• [TASK PROMPT]
The records below are to be written out exactly, with every picture omitted.

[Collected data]
-*-

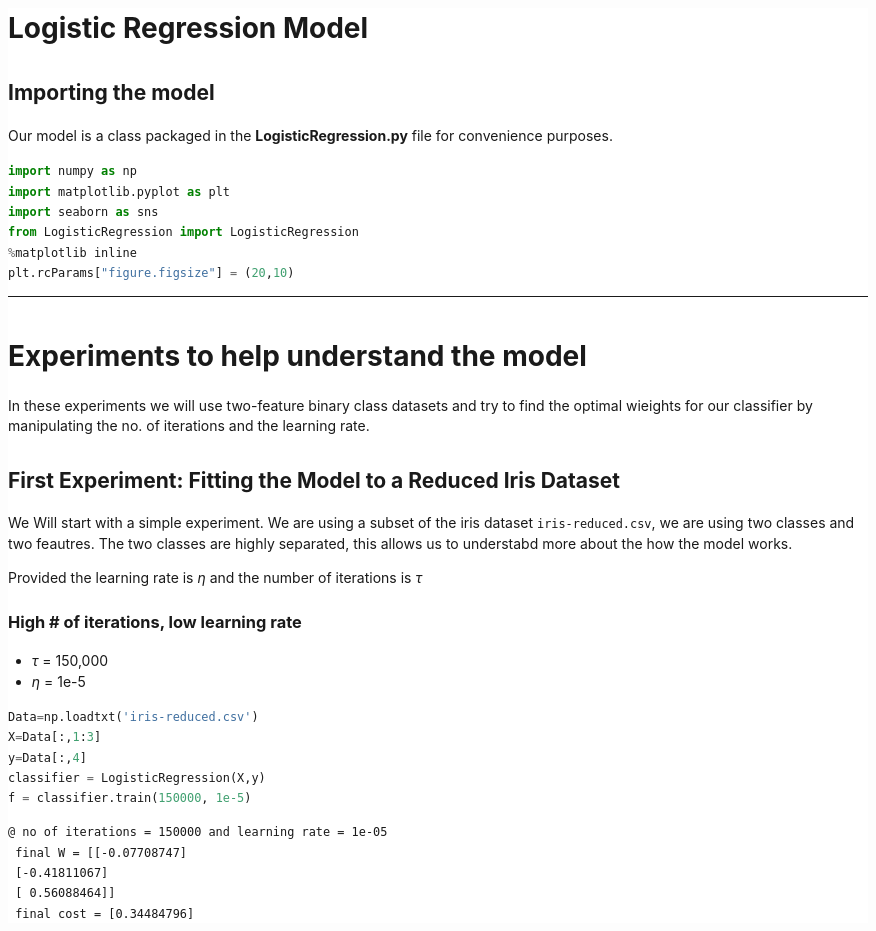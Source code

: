 # Logistic Regression Model
## Importing the model
Our model is a class packaged in the **LogisticRegression.py** file for convenience purposes.


```python
import numpy as np
import matplotlib.pyplot as plt
import seaborn as sns
from LogisticRegression import LogisticRegression
%matplotlib inline
plt.rcParams["figure.figsize"] = (20,10)
```

---

# Experiments to help understand the model
In these experiments we will use two-feature binary class datasets and try to find the optimal wieights for our classifier by manipulating the no. of iterations and the learning rate.

## First Experiment: Fitting the Model to a Reduced Iris Dataset
We Will start with a simple experiment. We are using a subset of the iris dataset `iris-reduced.csv`, we are using two classes and two feautres. The two classes are highly separated, this allows us to understabd more about the how the model works.

Provided the learning rate is $\eta$ and the number of iterations is $\tau$

### High # of iterations, low learning rate
- $\tau$ = 150,000
- $\eta$ = 1e-5


```python
Data=np.loadtxt('iris-reduced.csv')
X=Data[:,1:3]
y=Data[:,4]
classifier = LogisticRegression(X,y)
f = classifier.train(150000, 1e-5)
```

    @ no of iterations = 150000 and learning rate = 1e-05 
     final W = [[-0.07708747]
     [-0.41811067]
     [ 0.56088464]] 
     final cost = [0.34484796]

-*-

• [ANSWER SPACE]
Source code

: # Logistic Regression Model
## Importing the model
Our model is a class packaged in the **LogisticRegression.py** file for convenience purposes.


```python
import numpy as np
import matplotlib.pyplot as plt
import seaborn as sns
from LogisticRegression import LogisticRegression
%matplotlib inline
plt.rcParams["figure.figsize"] = (20,10)
```

---

# Experiments to help understand the model
In these experiments we will use two-feature binary class datasets and try to find the optimal wieights for our classifier by manipulating the no. of iterations and the learning rate.

## First Experiment: Fitting the Model to a Reduced Iris Dataset
We Will start with a simple experiment. We are using a subset of the iris dataset `iris-reduced.csv`, we are using two classes and two feautres. The two classes are highly separated, this allows us to understabd more about the how the model works.

Provided the learning rate is $\eta$ and the number of iterations is $\tau$

### High # of iterations, low learning rate
- $\tau$ = 150,000
- $\eta$ = 1e-5


```python
Data=np.loadtxt('iris-reduced.csv')
X=Data[:,1:3]
y=Data[:,4]
classifier = LogisticRegression(X,y)
f = classifier.train(150000, 1e-5)
```

    @ no of iterations = 150000 and learning rate = 1e-05 
     final W = [[-0.07708747]
     [-0.41811067]
     [ 0.56088464]] 
     final cost = [0.34484796]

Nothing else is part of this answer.